Better than setting up some anticipated intrusion algorithm, why not just wipe,clean, reinstall every Nth moment in RAM...

who needs a "bloody" hard drive anyway...

Personally, I side with the initial premise
"game is never over"

good work

Cd-MaN said...

As somebody living in the real world (and I mean this not be an offense, just wanting to state that I'm doing a more hands-on approach while you are using a more research approach, which could cause our opinions to differ), I want to say that 95% of all malware out there is very primitive (in the sense that it's all usermode code, sometimes with big glaring mistakes - like assuming that Windows is installed in C:\Windows and not calling GetWindowsDirectory :)), an other 4.99% starts to get smart (but still relies on techniques which were known for a - relatively - long time) and less than 0.01% are doing something innovative.

Now admittedly it may be the case that we don't see those "uber-malware" because it hides itself so well, but I still stand by my opinion that there is a very low risk associated with it.

I said it and I say it again: there is no such thing as "perfect security". Security is a process. A numbers game. Can you be 100% sure that your machine wasn't rooted? No. But you can get pretty close to it by using layered security. And pretty close if good enough for most of the people. Or to state it an other way: as long as a huge percentage of the users / companies uses such lax security practices that malware such as mentioned in the example above (which assumes that Windows is installed in c:\Windows) people / companies who have allocated adequate resources to security can sleep well, because the "bad guys" will go after the easy targets first. There is no reason to loose sleep above theoretical attacks, imho.

PS. I would like to state it again that your work is very interesting and this comment isn't meant to be dismissive of it. I just want to clarify that in "the real world" the current security measures (while far from perfect) are good enough - I just wish that everybody would apply them.

Anonymous said...

interesting post. the freebsd project had a google summer-of-code project in either 2005 or 2006 called "securemines", meant to implement something that resembles what you're talking about (a way to know when a foreign intruder is messing with the system).

I don't think it ever got written, but the evolution of it was to create a framework for writing intrusion detection modules.

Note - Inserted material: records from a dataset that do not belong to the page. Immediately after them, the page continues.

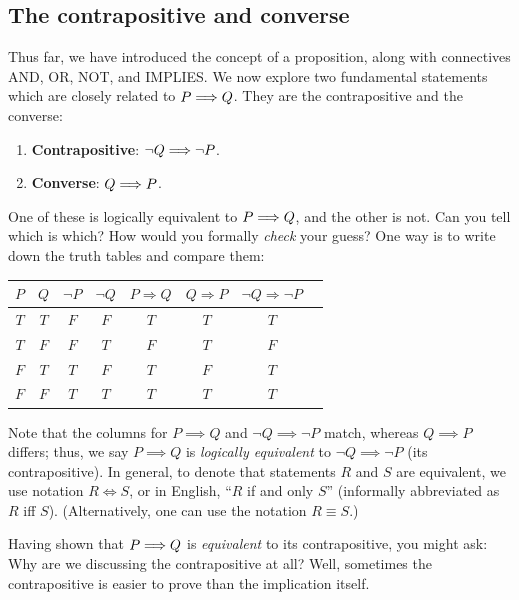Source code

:\documentclass[11pt]{article}
\begin{document}

\subsection{The contrapositive and converse}\label{sscn:contra}
Thus far, we have introduced the concept of a proposition, along with connectives AND, OR, NOT, and IMPLIES. We now explore two fundamental statements which are closely related to $P\Longrightarrow Q$. They are the contrapositive and the converse:
\begin{enumerate}
    \item \textbf{Contrapositive}: $\neg Q \Longrightarrow \neg P$.
    \item  \textbf{Converse}: $Q \Longrightarrow P$.
\end{enumerate}
One of these is logically equivalent to $P\Longrightarrow Q$, and the other is not. Can you tell which is which? How would you formally \emph{check} your guess? One way is to write down the truth tables and compare them:
\begin{center}
\begin{tabular}{|c|c|c|c||c|c|c|c|}
\hline
$P$     & $Q$     & $\neg P$& $\neg Q$ & $P \Longrightarrow Q$ & $Q \Longrightarrow P$ & $\neg Q \Longrightarrow \neg P$  \\
\hline
$T$  & $T$  & $F$ & $F$ & $T$  & $T$  & $T$ \\
$T$  & $F$ & $F$ & $T$ & $F$  & $T$  & $F$  \\
$F$ & $T$  & $T$ & $F$ & $T$  & $F$  & $T$  \\
$F$ & $F$ & $T$ & $T$ & $T$  & $T$  & $T$  \\
\hline
\end{tabular}
\end{center}
Note that the columns for $P\implies Q$ and $\neg Q\implies \neg P$ match, whereas $Q\implies P$ differs; thus, we say $P\implies Q$ is \emph{logically equivalent} to $\neg Q\implies \neg P$ (its contrapositive). In general, to denote that statements $R$ and $S$ are equivalent, we use notation $R\iff S$, or in English, ``$R$ if and only $S$'' (informally abbreviated as $R$ iff $S$). (Alternatively, one can use the notation $R\equiv S$.) 

Having shown that $P\Longrightarrow Q$ is \emph{equivalent} to its contrapositive, you might ask: Why are we discussing the contrapositive at all? Well, sometimes the contrapositive is easier to prove than the implication itself.
\end{document}
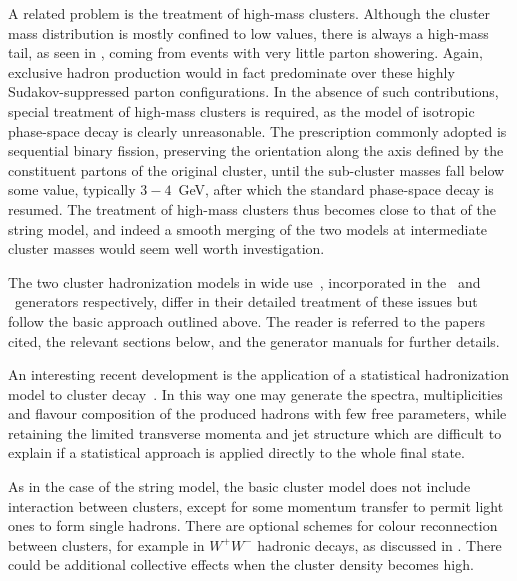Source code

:  A related problem is the treatment of
high-mass clusters.  Although the cluster mass distribution is
mostly confined to low values, there is always a high-mass tail, as
seen in , coming from events with very little
parton showering.   Again, exclusive hadron production
would in fact predominate over these highly Sudakov-suppressed
parton configurations.  In the absence of such contributions, special
treatment of high-mass clusters is required, as  the model of
isotropic phase-space decay is clearly unreasonable.  The prescription
commonly adopted is sequential binary fission, preserving the
orientation along the axis defined by the constituent partons of the
original cluster, until the sub-cluster masses fall below some value,
typically  $3-4$~GeV, after which the standard phase-space decay is
resumed.  The treatment of high-mass clusters thus becomes close to
that of the string model, and indeed a smooth merging of the two
models at intermediate cluster masses would seem well worth investigation. 

The two cluster hadronization models in wide
use~\cite{Webber:1983if,Winter:2003tt},
incorporated in the \Herwig\ and \Sherpa\ generators respectively, differ in
their detailed treatment of these issues but follow the basic approach
outlined above.  The reader is referred to the papers cited, the relevant sections
below, and the generator manuals for further details.

An interesting recent development is the application of a statistical
hadronization model to cluster decay~\cite{Bignamini:2010jy}.  In this
way one may generate the spectra, multiplicities and flavour
composition of the produced hadrons with few free parameters, while
retaining the limited transverse momenta and jet structure which are
difficult to explain if a statistical approach is applied directly to the whole
final state.

As in the case of the string model, the basic cluster model does
not include interaction between clusters, except for some
momentum transfer to permit light ones to form single hadrons.
There are optional schemes for colour reconnection between clusters,
for example in $W^+W^-$ hadronic decays, as discussed in
.  There could be additional collective effects
when the cluster density becomes high.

perhaps it's time to look into it? ;)

Anonymous said...

It seems one of the reoccurring problems in detecting any kind of comprimization is:
How can a bios / kernel / OS detect his own comprimisation?

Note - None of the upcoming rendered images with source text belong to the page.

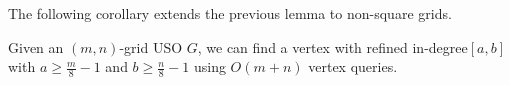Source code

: \documentclass[runningheads,a4paper]{llncs}
\newcommand{\indegree}{refined in-degree\xspace}
\begin{document}
The following corollary extends the previous lemma to non-square grids.

\begin{corollary}\label{corollary: n/4 indegree}
  Given an $(m,n)$-grid USO $G$, we can find a vertex with \indegree $[a,b]$ with $a \geq \frac{m}{8} - 1$ and  $b \geq \frac{n}{8} - 1$ using $O(m+n)$ vertex queries.
\end{corollary} 


\end{document}
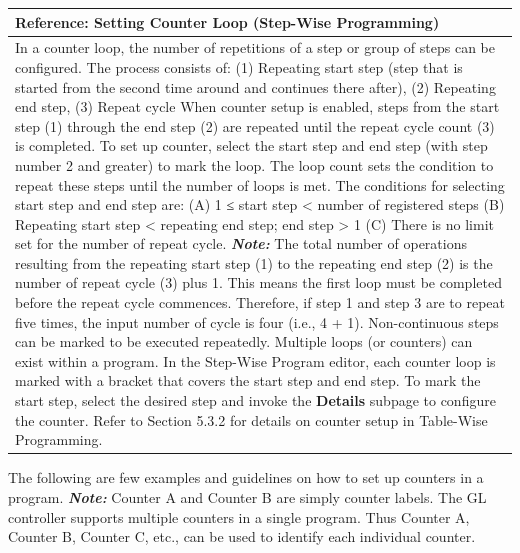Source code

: \begin{longtable}[]{@{}l@{}}
\toprule
\begin{minipage}[b]{0.97\columnwidth}\raggedright
\textbf{Reference}: Setting Counter Loop (Step-Wise Programming)\strut
\end{minipage}\tabularnewline
\midrule
\endhead
\begin{minipage}[t]{0.97\columnwidth}\raggedright
In a counter loop, the number of repetitions of a step or group of steps
can be configured. The process consists of: (1) Repeating start step
(step that is started from the second time around and continues there
after), (2) Repeating end step, (3) Repeat cycle When counter setup is
enabled, steps from the start step (1) through the end step (2) are
repeated until the repeat cycle count (3) is completed. To set up
counter, select the start step and end step (with step number 2 and
greater) to mark the loop. The loop count sets the condition to repeat
these steps until the number of loops is met. The conditions for
selecting start step and end step are: (A) 1 ≤ start step \textless{}
number of registered steps (B) Repeating start step \textless{}
repeating end step; end step \textgreater{} 1 (C) There is no limit set
for the number of repeat cycle. \textbf{\emph{Note:}} The total number
of operations resulting from the repeating start step (1) to the
repeating end step (2) is the number of repeat cycle (3) plus 1. This
means the first loop must be completed before the repeat cycle
commences. Therefore, if step 1 and step 3 are to repeat five times, the
input number of cycle is four (i.e., 4 + 1). Non-continuous steps can be
marked to be executed repeatedly. Multiple loops (or counters) can exist
within a program. In the Step-Wise Program editor, each counter loop is
marked with a bracket that covers the start step and end step. To mark
the start step, select the desired step and invoke the \textbf{Details}
subpage to configure the counter. Refer to Section 5.3.2 for details on
counter setup in Table-Wise Programming.\strut
\end{minipage}\tabularnewline
\bottomrule
\end{longtable}

The following are few examples and guidelines on how to set up counters
in a program. \textbf{\emph{Note:}} Counter A and Counter B are simply
counter labels. The GL controller supports multiple counters in a single
program. Thus Counter A, Counter B, Counter C, etc., can be used to
identify each individual counter.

The answer to this question is in my opinion very similar to the answer to the following question:
How can a fool detect his own foolishness?

Short answer; he can't.

Looking at this problem in a hierarchic structure, I think there can be only one 100% tight solution.

A hierarchic structure which consists of a flawless static top (comparible with a company structure that has an utopic flawless director with utopic flawless managers that don't depend on anything they control nor share the same resources)

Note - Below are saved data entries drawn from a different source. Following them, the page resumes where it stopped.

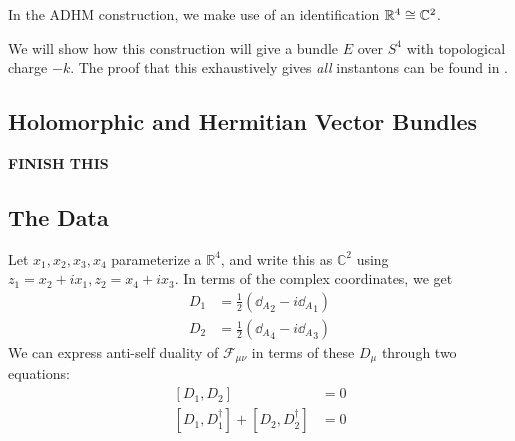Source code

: 	In the ADHM construction, we make use of an identification $\mathbb{R}^4 \cong \mathbb{C}^2$. 
	
	We will show how this construction will give a bundle $E$ over $S^4$ with topological charge $-k$. The proof that this exhaustively gives \emph{all} instantons can be found in \cite{donaldson1988}.
	
	\subsection{Holomorphic and Hermitian Vector Bundles} %
	\label{sub:holomorphic_and_hermitian_vector_bundles}
	
	\textbf{FINISH THIS}
	
	
	\subsection{The Data}
	
	Let $x_1, x_2, x_3, x_4$ parameterize a $\mathbb R^4$, and write this as $\mathbb C^2$ using $z_1 = x_2 + i x_1, z_2 = x_4 + i x_3$. In terms of the complex coordinates, we get
	\begin{equation}
		\begin{aligned}
			D_1 &= \frac{1}{2} ({\dd_A}_2 - i {\dd_A}_1)\\
			D_2 &= \frac{1}{2} ({\dd_A}_4 - i {\dd_A}_3)
		\end{aligned}
	\end{equation}
	We can express anti-self duality of $\mathcal F_{\mu \nu}$ in terms of these $D_\mu$ through two equations:
	\begin{equation}
		\begin{aligned}
			\left[ D_1, D_2 \right] &= 0\\
			[D_1, D_1^\dagger] + [D_2, D_2^\dagger] &= 0
		\end{aligned}
	\end{equation}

This way the board should be able to detect any kind of flaw.

Question in that case is; what is the approach when a flaw is detected an thus the system is potentially comprimised?

Reboot??
(I wouldn't install Windows in that case)

Q said...

I can guarantee 100% that my system is hack-proof.

It is not accessible to hackers.

With that in mind, I can almost as well guarantee the same even if my system were connected to the Internet, behind at least two firewalls/IPS, and all unnecessary services turned off. Why should I worry about theoretical rootkit installations, when undoubtedly you'd need local access? Or maybe you would like me to install something for you first?

Ancient said...

Q: "I can guarantee 100% that my system is hack-proof. It is not accessible to hackers."

I see. you obviously have some restricted definition of the term 'hacker' which precludes defeating alarm systems, tampering locks and other B&E. How about tempest, perhaps you should place said system in a faraday cage or perhaps even better, just secure-format it and remove the target completely.

The truth is that if you have a USEABLE system, it IS crackable... and this should not be restricted to only evaluating remote intrusions or standard exploit methodologies as you understand them.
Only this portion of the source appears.